第29話 熊本くんの小説⑨

 女の子は右手を本棚の隙間から引き抜く。キャンパスノートを掴んでいた。

「なにそれ」

 なんの変哲もない、どこでも売っているものだ。べつに面白くもなんでもないではないか。それよりも、僕はこの部屋で、どこにいたらいいのか定まらず、居心地の悪さばかりが気になってしょうがなかった。

「いいから閉めて、こっちおいでよ」

 そういって彼女はベッドにどすんと座り込む。障子を閉めると、部屋は薄暗くなり、足元を気にしながら、ベッドまで進んだ。

「新しいやつあるかなあ」

 そういいながら彼女はノートをめくる。

「なに?」

「お兄ちゃんの頭のなか」

 薄暗闇のなか、眼を凝らすと、ページには、下手くそな女の裸の絵や、切り抜きしたらしい水着の女が貼られていた。ページに余白はいっさいなかった。大小さまざまな言葉が書き散らされていた。

「なにこれ」

 言葉の意味はさっぱりわからなかったが、文字に勢いがあり衝動的で、人を煽るようなものがあった。

「お兄ちゃんね、頭は悪くないと思うんだけど、こういうことが脳みそのなかでとぐろを巻いているのよ。で、吐き出すために、こんなもの作ってるの」

「お兄ちゃん、いくつ?」

「中学生」

 これを書いたやつは、本当に「頭がいい」のだろうか。

「自分で出したりしてるだけじゃきりがないみたいなのよ、そんで」

 床に散らばってる丸まったティッシュを彼女は足でつまんで、ゴミ箱のほうに放った。ゴミ箱には届かなかった。

「あの女が毎晩ここで相手までしてる」

「相手?」

 僕はニワトリ小屋でしている渡辺とのことを思い出した。僕たちがしていることの、その先を、

「このベッドで毎日」

 ぞっとした。飛び上がりそうになった。だが次第に、性器が膨らんでくる。ばれやしないかと僕は気になってしかたがなかった。

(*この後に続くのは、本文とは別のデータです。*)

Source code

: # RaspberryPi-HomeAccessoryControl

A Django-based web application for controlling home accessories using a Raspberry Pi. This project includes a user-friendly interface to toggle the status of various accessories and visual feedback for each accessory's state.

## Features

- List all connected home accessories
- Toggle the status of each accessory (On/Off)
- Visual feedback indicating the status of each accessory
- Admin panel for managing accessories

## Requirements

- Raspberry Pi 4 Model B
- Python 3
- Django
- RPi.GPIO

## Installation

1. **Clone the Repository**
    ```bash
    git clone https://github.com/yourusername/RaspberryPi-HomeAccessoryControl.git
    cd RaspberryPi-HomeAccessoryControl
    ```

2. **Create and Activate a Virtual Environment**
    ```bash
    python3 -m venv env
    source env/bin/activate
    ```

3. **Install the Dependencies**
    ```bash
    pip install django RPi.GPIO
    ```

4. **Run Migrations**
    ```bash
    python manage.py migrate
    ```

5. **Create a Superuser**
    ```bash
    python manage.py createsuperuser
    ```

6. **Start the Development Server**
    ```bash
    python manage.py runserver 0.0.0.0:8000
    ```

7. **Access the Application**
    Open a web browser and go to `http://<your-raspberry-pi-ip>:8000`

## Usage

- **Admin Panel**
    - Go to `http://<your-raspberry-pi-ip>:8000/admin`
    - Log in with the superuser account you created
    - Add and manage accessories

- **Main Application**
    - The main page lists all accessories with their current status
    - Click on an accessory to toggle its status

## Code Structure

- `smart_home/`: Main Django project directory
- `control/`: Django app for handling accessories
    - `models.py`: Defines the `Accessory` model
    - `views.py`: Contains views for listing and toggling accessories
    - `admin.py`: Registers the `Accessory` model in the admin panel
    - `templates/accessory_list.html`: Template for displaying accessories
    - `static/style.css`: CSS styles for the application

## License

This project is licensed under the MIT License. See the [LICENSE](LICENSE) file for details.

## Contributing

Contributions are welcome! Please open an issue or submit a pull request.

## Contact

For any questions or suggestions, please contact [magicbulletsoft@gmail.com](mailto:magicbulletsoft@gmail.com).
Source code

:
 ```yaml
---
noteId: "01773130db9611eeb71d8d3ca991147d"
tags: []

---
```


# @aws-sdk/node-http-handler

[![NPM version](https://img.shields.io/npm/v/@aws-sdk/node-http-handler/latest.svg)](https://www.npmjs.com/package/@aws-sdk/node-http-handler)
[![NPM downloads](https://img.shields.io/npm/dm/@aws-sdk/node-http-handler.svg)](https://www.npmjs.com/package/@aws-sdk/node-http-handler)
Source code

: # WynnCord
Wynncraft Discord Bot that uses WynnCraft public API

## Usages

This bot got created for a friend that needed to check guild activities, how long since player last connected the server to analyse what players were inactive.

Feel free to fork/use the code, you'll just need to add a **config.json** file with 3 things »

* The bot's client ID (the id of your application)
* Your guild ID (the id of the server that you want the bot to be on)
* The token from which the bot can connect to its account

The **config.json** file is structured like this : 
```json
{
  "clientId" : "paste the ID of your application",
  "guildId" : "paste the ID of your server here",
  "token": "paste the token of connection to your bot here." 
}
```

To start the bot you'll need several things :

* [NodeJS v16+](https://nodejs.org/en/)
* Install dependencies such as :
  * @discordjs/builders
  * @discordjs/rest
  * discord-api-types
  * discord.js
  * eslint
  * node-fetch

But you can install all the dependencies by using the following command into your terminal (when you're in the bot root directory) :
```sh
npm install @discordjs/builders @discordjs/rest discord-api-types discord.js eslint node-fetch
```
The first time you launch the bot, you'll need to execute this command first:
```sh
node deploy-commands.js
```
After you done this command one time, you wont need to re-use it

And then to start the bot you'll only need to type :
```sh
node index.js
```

「最初にそれを見たとき、お兄ちゃん、ずっと小声で、ちくしょう、とか殺してやる、とか、死ね、とかいってて、わたしはびっくりして、部屋に飛びこんで止めようかと思った。お兄ちゃんとあの女が、ずっとふとんの上でじたばたしてるんだもん」

 じたばた、という言葉が、あのこと、を語るには呑気すぎて、僕はあっけにとられた。彼女はベッドに寝転がる。

「毎晩のように二人してここで」

 といったところで、言葉は途切れた。彼女は目を瞑っていた。

「寝心地いいよ」

 湿っていて汗臭いベッドが、いいわけないだろう、と思った。

「いいから」

 そういって彼女は自分の横の、あいている場所を手で叩き、僕を促す。狭いベッドのあいている場所に、彼女と同じように仰向けになった。

 生暖かいベッド、ちょっとでも動いたら触れてしまうほどそばにいる女の子。なんで自分はここにいるのだろうか。さっぱりわからなかったが、体をベッドに預けると、眠気に襲われた。朝早くに出発して、新幹線に乗って、こんな遠い場所にやってきた。ずっと緊張していた。これ以上、少しでも気を緩ませたら、眠ってしまいそうだ。

「あんた、わりとかわいい顔してるよね」

 声がした。

「うん」

「うん、てなんだよ」

 静かな笑い声。

「ねえ、信じられる? わたしたち、あと何年かしたら、お兄ちゃんがしていたみたいなことをして、お父さんみたいに働いて、自分たちみたいな子供を作って、育てなくちゃなんないんだよ」

 ああ、そうだ。自分はもうすぐ十二歳で、来年中学生になったらコロコロコミックなんて読まなくなるし、大人の文庫本だって読み始めている。ベイブレードも遊戯王のカードも、いずれ価値がなくなってしまう。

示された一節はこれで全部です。